Members and MPs are being set against each other in a further move that underlines why the leader must be ousted, Harriet Harman warned.
During his leadership campaign launch, Mr Corbyn confirmed that all Labour MPs would face re-selection when new parliamentary boundaries - reducing the number of seats from 650 to 600 - come into force in 2018.
The move would pave the way for his supporters in the party's grassroots to push out critics by replacing them as Labour candidates.
Ms Harman told the BBC Radio 4 Today programme: "It's not clear whether what Jeremy Corbyn was saying was that there’s going to be new measures in relation to preventing current MPs standing again as Labour MPs at the next election or whether he was describing the current system, but either way it’s more of driving a wedge between different parts of the party, setting the members against MPs, setting MPs against members.

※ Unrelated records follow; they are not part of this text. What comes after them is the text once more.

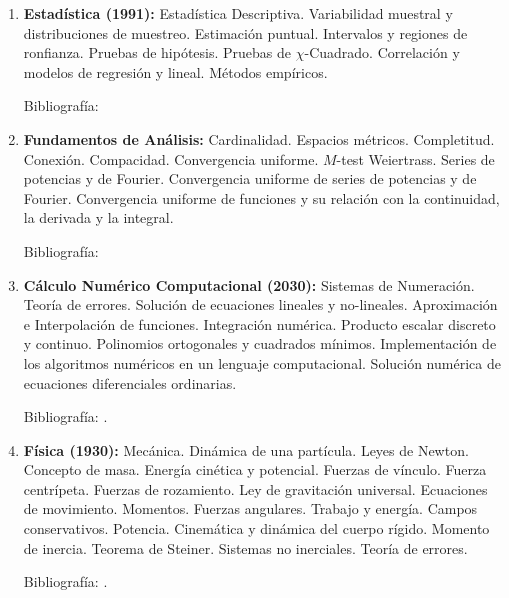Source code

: \documentclass[a4paper, 12pt]{article}
\begin{document}
\begin{enumerate}
 \item \textbf{Estadística (1991):} Estadística Descriptiva. Variabilidad muestral y distribuciones de muestreo. Estimación puntual. Intervalos y regiones de ronfianza. Pruebas de hipótesis. Pruebas de $\chi$-Cuadrado. Correlación  y modelos de regresión y   lineal. Métodos empíricos. 

Bibliografía: \cite{wasserman, devore, witten, boente, mosche, johnku, triola}
 
\item \textbf{Fundamentos de Análisis:} Cardinalidad. Espacios métricos. Completitud. Conexión. Compacidad. Convergencia uniforme. $M$-test  Weiertrass. Series de potencias y de Fourier. Convergencia uniforme de series de potencias y de Fourier. Convergencia  uniforme de funciones y su relación con la continuidad, la  derivada y la  integral. 

Bibliografía: \cite{RogerGodement658,StephenAbbott134,Simmons671,MichealOSearcoid674,SatishShirali675,VictorBryant676,J.Dieudonne678,WalterRudin681,NikolaosKatzourakis684,VilmosKomornik685,VicenteMontesinos686}





\item\textbf{Cálculo Numérico Computacional (2030):} Sistemas de Numeración.
Teoría de errores. Solución de ecuaciones lineales y no-lineales.
Aproximación e Interpolación de funciones. Integración numérica.
Producto escalar discreto y continuo. Polinomios ortogonales y
cuadrados mínimos. Implementación de los algoritmos numéricos en
un lenguaje computacional. Solución numérica de ecuaciones diferenciales ordinarias.

Bibliografía: \cite{burden, cheney}.









\item\textbf{Física (1930):} Mecánica. Dinámica de una partícula. Leyes
de Newton. Concepto de masa. Energía cinética y potencial. Fuerzas
de vínculo. Fuerza centrípeta. Fuerzas de rozamiento. Ley de
gravitación universal. Ecuaciones de movimiento. Momentos. Fuerzas
angulares. Trabajo y energía. Campos conservativos.
Potencia. Cinemática y  dinámica del cuerpo rígido. Momento de
inercia. Teorema de Steiner. Sistemas no inerciales. Teoría de
errores.

Bibliografía: \cite{roederer, sears}.



\end{enumerate}
\end{document}
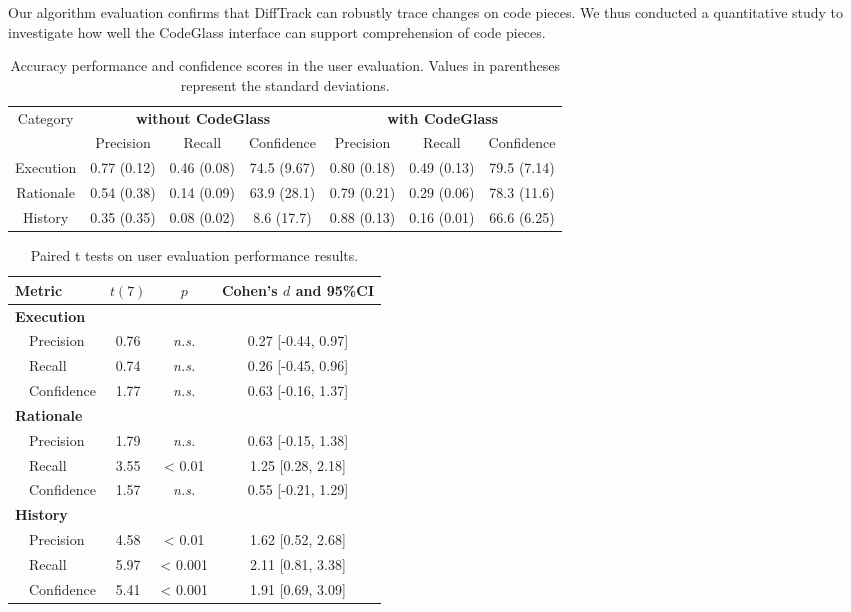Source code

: Our algorithm evaluation confirms that DiffTrack can robustly trace changes on code pieces.
We thus conducted a quantitative study to investigate how well the CodeGlass interface can support comprehension of code pieces. 

\begin{table*}[t]
    \centering
    \begin{tabular}{c||ccc|ccc}
    \multirow{2}{*}{Category} & \multicolumn{3}{c|}{\textbf{without CodeGlass}} & \multicolumn{3}{c}{\textbf{with CodeGlass}} \\
     & Precision & Recall & Confidence & Precision & Recall & Confidence \\ \hline \hline
     Execution & 0.77 (0.12) & 0.46 (0.08) & 74.5 (9.67) & 0.80 (0.18) & 0.49 (0.13) & 79.5 (7.14) \\
     Rationale & 0.54 (0.38) & 0.14 (0.09) & 63.9 (28.1) & 0.79 (0.21) & 0.29 (0.06) & 78.3 (11.6) \\
     History & 0.35 (0.35) & 0.08 (0.02) & 8.6 (17.7) & 0.88 (0.13) & 0.16 (0.01) & 66.6 (6.25) \\ 
    \end{tabular}
    \caption{Accuracy performance and confidence scores in the user evaluation. Values in parentheses represent the standard deviations.}
    \label{table:experiment_result}
    \vspace{-2mm}
\end{table*}

\begin{table}[t]
    \centering
    \begin{tabular}{rl||ccc}
    \multicolumn{2}{l||}{Metric} & $t(7)$ & $p$ & Cohen's $d$ and 95\%CI \\ \hline \hline
    \multicolumn{2}{l||}{\textbf{Execution}} & & & \\
    & Precision & 0.76 & \textit{n.s.}%
    & 0.27 [-0.44, 0.97] \\
    & Recall & 0.74 & \textit{n.s.}%
    & 0.26 [-0.45, 0.96] \\
    & Confidence & 1.77 & \textit{n.s.}%
    & 0.63 [-0.16, 1.37] \\ \hline
    \multicolumn{2}{l||}{\textbf{Rationale}} & & & \\
    & Precision & 1.79 & \textit{n.s.}%
    & 0.63 [-0.15, 1.38] \\
    & Recall & 3.55 & < 0.01 & 1.25 [0.28, 2.18] \\
    & Confidence & 1.57 & \textit{n.s.}%
    & 0.55 [-0.21, 1.29]\\ \hline
    \multicolumn{2}{l||}{\textbf{History}} & & & \\
    & Precision & 4.58 & < 0.01 & 1.62 [0.52, 2.68] \\
    & Recall & 5.97 & < 0.001 & 2.11 [0.81, 3.38] \\
    & Confidence & 5.41 & < 0.001 & 1.91 [0.69, 3.09] \\ 
    \end{tabular}
    \caption{Paired t tests on user evaluation performance results.}
    \label{table:stats_result}
    \vspace{-2mm}
\end{table}


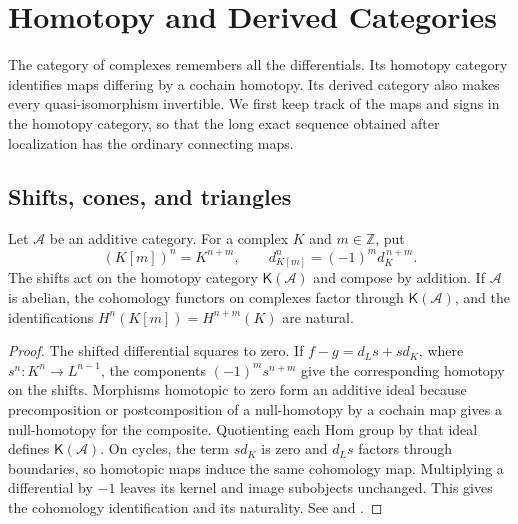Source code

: \chapter{Homotopy and Derived Categories}
\label{ch:derived-categories}

The category of complexes remembers all the differentials. Its homotopy
category identifies maps differing by a cochain homotopy. Its derived
category also makes every quasi-isomorphism invertible. We first keep track
of the maps and signs in the homotopy category, so that the long exact
sequence obtained after localization has the ordinary connecting maps.

\section{Shifts, cones, and triangles}

\begin{proposition}\label{res:K01}
Let \(\mathcal A\) be an additive category. For a complex \(K\) and
\(m\in\mathbb Z\), put
\[
 (K[m])^n=K^{n+m},\qquad d_{K[m]}^n=(-1)^m d_K^{\,n+m}.
\]
The shifts act on the homotopy category \(\mathsf K(\mathcal A)\) and
compose by addition. If \(\mathcal A\) is abelian, the cohomology functors
on complexes factor through \(\mathsf K(\mathcal A)\), and the
identifications \(H^n(K[m])=H^{n+m}(K)\) are natural.
\end{proposition}
\begin{proof}
The shifted differential squares to zero. If \(f-g=d_L s+s d_K\), where
\(s^n:K^n\to L^{n-1}\), the components \((-1)^m s^{n+m}\) give the
corresponding homotopy on the shifts. Morphisms homotopic to zero form an
additive ideal because precomposition or postcomposition of a
null-homotopy by a cochain map gives a null-homotopy for the composite. Quotienting each
Hom group by that ideal defines \(\mathsf K(\mathcal A)\). On cycles,
the term \(s d_K\) is zero and \(d_L s\) factors through boundaries, so
homotopic maps induce the same cohomology map. Multiplying a differential
by \(-1\) leaves its kernel and image subobjects unchanged. This gives
the cohomology identification and its naturality. See
\cite[Tags 013H and 05RS]{stacks-derived} and
\cite[Section 4.1]{yekutieli}.
\end{proof}

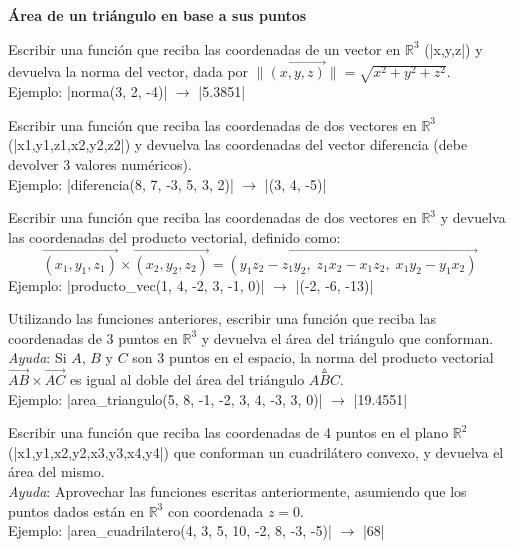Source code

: \begin{ejercicio}
{\bf Área de un triángulo en base a sus puntos}
\begin{partes}
    \item Escribir una función que reciba las coordenadas de un vector en
        $\mathbb{R}^3$ (|x,y,z|) y devuelva la norma del vector, dada por
        $\lVert\overrightarrow{(x,y,z)}\rVert=\sqrt{x^2+y^2+z^2}$. \\
        Ejemplo: |norma(3, 2, -4)| $\rightarrow$ |5.3851|

    \item Escribir una función que reciba las coordenadas de dos vectores en
        $\mathbb{R}^3$ (|x1,y1,z1,x2,y2,z2|) y devuelva las coordenadas del vector
        diferencia (debe devolver 3 valores numéricos). \\
        Ejemplo: |diferencia(8, 7, -3, 5, 3, 2)| $\rightarrow$ |(3, 4, -5)|

    \item Escribir una función que reciba las coordenadas de dos vectores en
        $\mathbb{R}^3$ y devuelva las coordenadas del producto vectorial,
        definido como:
        $$\overrightarrow{(x_1, y_1, z_1)} \times \overrightarrow{(x_2, y_2, z_2)} =
        \overrightarrow{(y_1 z_2 - z_1 y_2, \; z_1 x_2 - x_1 z_2, \; x_1 y_2 - y_1 x_2)}$$
        Ejemplo: |producto_vec(1, 4, -2, 3, -1, 0)| $\rightarrow$ |(-2, -6, -13)|

    \item Utilizando las funciones anteriores, escribir una función que reciba
        las coordenadas de 3 puntos en $\mathbb{R}^3$ y devuelva el área del triángulo
        que conforman.\\
        \emph{Ayuda}: Si $A$, $B$ y $C$ son 3 puntos en el espacio, la norma del producto
        vectorial $\overrightarrow{AB} \times \overrightarrow{AC}$ es igual al doble del área del
        triángulo $\stackrel{\vartriangle}{ABC}$. \\
        Ejemplo: |area_triangulo(5, 8, -1, -2, 3, 4, -3, 3, 0)| $\rightarrow$ |19.4551|

    \item Escribir una función que reciba las coordenadas de 4 puntos en el
        plano $\mathbb{R}^2$ (|x1,y1,x2,y2,x3,y3,x4,y4|) que conforman un cuadrilátero
        convexo, y devuelva el área del mismo. \\
        \emph{Ayuda}: Aprovechar las funciones escritas anteriormente, asumiendo
        que los puntos dados están en $\mathbb{R}^3$ con coordenada $z = 0$. \\
        Ejemplo: |area_cuadrilatero(4, 3, 5, 10, -2, 8, -3, -5)| $\rightarrow$ |68|
\end{partes}
\end{ejercicio}
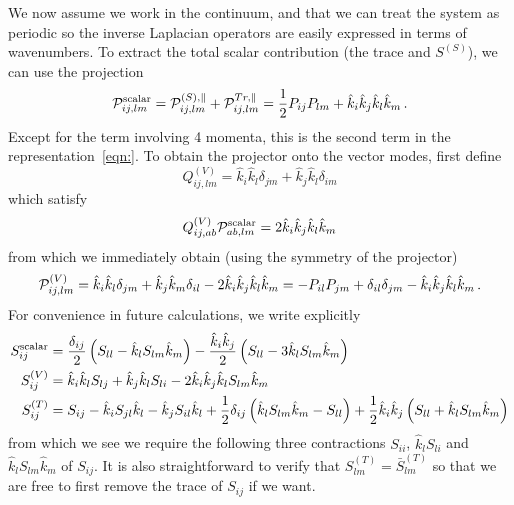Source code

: \documentclass{revtex4}
\begin{document}
We now assume we work in the continuum, and that we can treat the system as periodic so the inverse Laplacian operators are easily expressed in terms of wavenumbers.
To extract the total scalar contribution (the trace and $S^{(S)}$), we can use the projection
\begin{equation}
   \mathcal{P}^{{\rm scalar}}_{ij,lm} = \mathcal{P}_{ij,lm}^{(S),\parallel} + \mathcal{P}_{ij,lm}^{Tr,\parallel} = \frac{1}{2}P_{ij}P_{lm} + \hat{k}_i\hat{k}_j\hat{k}_l\hat{k}_m \, .
\end{equation}
Except for the term involving 4 momenta, this is the second term in the representation~\eqref{eqn:}.
To obtain the projector onto the vector modes, first define
\begin{equation}
  Q^{(V)}_{ij,lm} = \hat{k}_i\hat{k}_l\delta_{jm} + \hat{k}_j\hat{k}_l\delta_{im}
\end{equation}
which satisfy
\begin{equation}
  Q^{(V)}_{ij,ab}\mathcal{P}^{{\rm scalar}}_{ab,lm} = 2\hat{k}_i\hat{k}_j\hat{k}_l\hat{k}_m
\end{equation}
from which we immediately obtain (using the symmetry of the projector)
\begin{equation}
  \mathcal{P}_{ij,lm}^{(V)} = \hat{k}_i\hat{k}_l\delta_{jm} + \hat{k}_j\hat{k}_m\delta_{il} - 2\hat{k}_i\hat{k}_j\hat{k}_l\hat{k}_m = -P_{il}P_{jm} + \delta_{il}\delta_{jm} - \hat{k}_i\hat{k}_j\hat{k}_l\hat{k}_m \, .
\end{equation}
For convenience in future calculations, we write explicitly
\begin{subequations}
\begin{align}
  S_{ij}^{\rm scalar} &= \frac{\delta_{ij}}{2}\left(S_{ll} - \hat{k}_lS_{lm}\hat{k}_m\right) - \frac{\hat{k}_i\hat{k}_j}{2}\left(S_{ll} - 3\hat{k}_lS_{lm}\hat{k}_m\right) \\
  S_{ij}^{(V)} &= \hat{k}_i\hat{k}_lS_{lj} + \hat{k}_j\hat{k}_lS_{li} - 2\hat{k}_i\hat{k}_j\hat{k}_lS_{lm}\hat{k}_m \\
  S_{ij}^{(T)} &= S_{ij} - \hat{k}_iS_{jl}\hat{k}_l - \hat{k}_jS_{il}\hat{k}_l + \frac{1}{2}\delta_{ij}\left(\hat{k}_lS_{lm}\hat{k}_m - S_{ll}\right) + \frac{1}{2}\hat{k}_i\hat{k}_j\left(S_{ll}+\hat{k}_lS_{lm}\hat{k}_m\right) \\
\end{align}
\end{subequations}
from which we see we require the following three contractions $S_{ii}$, $\hat{k}_lS_{li}$ and $\hat{k}_lS_{lm}\hat{k}_m$ of $S_{ij}$.
It is also straightforward to verify that $S_{lm}^{(T)} = \bar{S}_{lm}^{(T)}$ so that we are free to first remove the trace of $S_{ij}$ if we want.
\end{document}
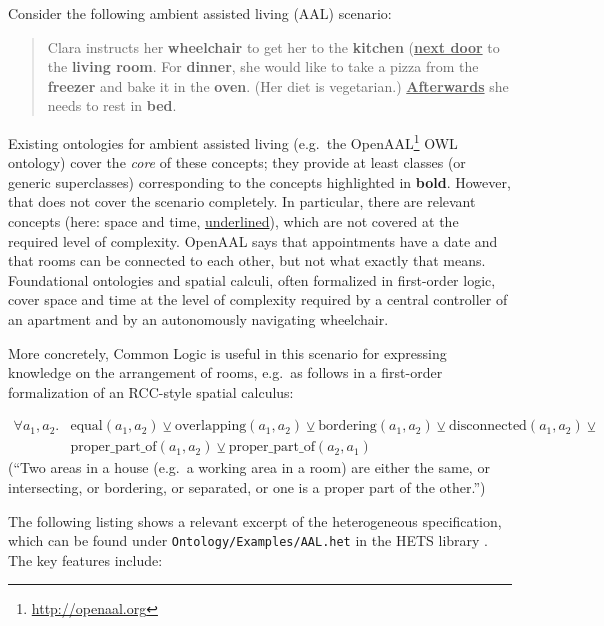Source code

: \documentclass{article}
\newcommand{\normalTEXTSC}[2]{{#1\scriptsize#2}}
\newcommand     {\Hets}{\normalTEXTSC{H}{ETS}\xspace}
\begin{document}
Consider the following ambient assisted living (AAL) scenario:
\begin{quote}
  Clara instructs her \textbf{wheelchair} to get her to the \textbf{kitchen} (\textbf{\underline{next door}} to the \textbf{living room}.  For \textbf{dinner}, she would like to take a pizza from the \textbf{freezer} and bake it in the \textbf{oven}.  (Her diet is vegetarian.)  \textbf{\underline{Afterwards}} she needs to rest in \textbf{bed}.
\end{quote}
Existing ontologies for ambient assisted living (e.g.\ the OpenAAL\footnote{\url{http://openaal.org}} OWL ontology) cover the \emph{core} of these  concepts; they provide at least classes (or generic superclasses) corresponding to the concepts highlighted in \textbf{bold}.  However, that does not cover the scenario completely.  In particular, there are relevant concepts (here: space and time, \underline{underlined}), which are not covered at the required level of complexity.  OpenAAL says that appointments have a date and that rooms can be connected to each other, but not what exactly that means.  Foundational ontologies and spatial calculi, often formalized in first-order logic, cover space and time at the level of complexity required by a central controller of an apartment and by an autonomously navigating wheelchair.

More concretely, Common Logic is useful in this scenario for expressing knowledge on the arrangement of rooms, e.g.\ as follows in a first-order formalization of an RCC-style spatial calculus:

\begin{align*}
  \forall a_1, a_2 .&\mathrm{equal}(a_1, a_2) \veebar \mathrm{overlapping}(a_1, a_2) \veebar \mathrm{bordering}(a_1, a_2) \veebar \mathrm{disconnected}(a_1, a_2) \veebar\\
  &\mathrm{proper\_part\_of}(a_1, a_2) \veebar \mathrm{proper\_part\_of}(a_2, a_1)
\end{align*}
(“Two areas in a house (e.g.\ a working area in a room) are either the same, or intersecting, or bordering, or separated, or one is a proper part of the other.”)

The following listing shows a relevant excerpt of the heterogeneous specification, which can be found 
under \texttt{Ontology/Examples/AAL.het} in the \Hets library \cite{hets-library:URL}.  The key features include:
\end{document}
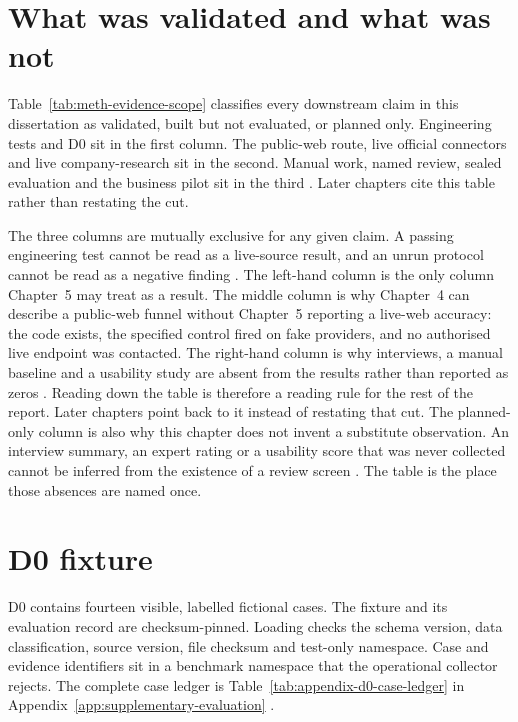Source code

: \section{What was validated and what was not}
\label{sec:evidence-scope}

Table~\ref{tab:meth-evidence-scope} classifies every downstream claim in this dissertation as
validated, built but not evaluated, or planned only. Engineering tests and D0 sit in the first
column. The public-web route, live official connectors and live company-research sit in the second.
Manual work, named review, sealed evaluation and the business pilot sit in the third
\citep{hevner2004design,pineau2021reproducibility}. Later chapters cite this table rather than
restating the cut.



The three columns are mutually exclusive for any given claim. A passing engineering test cannot be
read as a live-source result, and an unrun protocol cannot be read as a negative finding
\citep{hevner2004design,pineau2021reproducibility}. The left-hand column is the only column
Chapter~5 may treat as a result. The middle column is why Chapter~4 can describe a public-web
funnel without Chapter~5 reporting a live-web accuracy: the code exists, the specified control
fired on fake providers, and no authorised live endpoint was contacted. The right-hand column is
why interviews, a manual baseline and a usability study are absent from the results rather than
reported as zeros \citep{kapoor2023leakage,fu2026agents}. Reading down the table is therefore a
reading rule for the rest of the report. Later chapters point back to it instead of restating
that cut. The planned-only column is also why this chapter does not invent a substitute
observation. An interview summary, an expert rating or a usability score that was never
collected cannot be inferred from the existence of a review screen
\citep{amershi2019guidelines,bucinca2021forcing}. The table is the place those absences are
named once.

\section{D0 fixture}

D0 contains fourteen visible, labelled fictional cases. The fixture and its evaluation record are
checksum-pinned. Loading checks the schema version, data classification, source version, file
checksum and test-only namespace. Case and evidence identifiers sit in a benchmark namespace that
the operational collector rejects. The complete case ledger is
Table~\ref{tab:appendix-d0-case-ledger} in Appendix~\ref{app:supplementary-evaluation}
\citep{gebru2021datasheets,pineau2021reproducibility}.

"One of the responsibilities of leadership is actually to bring people together, not to set people against each other.
"I think it is very unfortunate and another example of why really we need a new leadership rather than Jeremy Corbyn."
Mr Corbyn, who is fighting former shadow work and pensions secretary Owen Smith to hang on to the party’s top job, is favourite to win the postal ballot of Labour's members - whose ranks he said had swelled to more than 500,000 - as well as the 183,000 people who signed up this week as registered supporters and the affiliated supporters in the unions.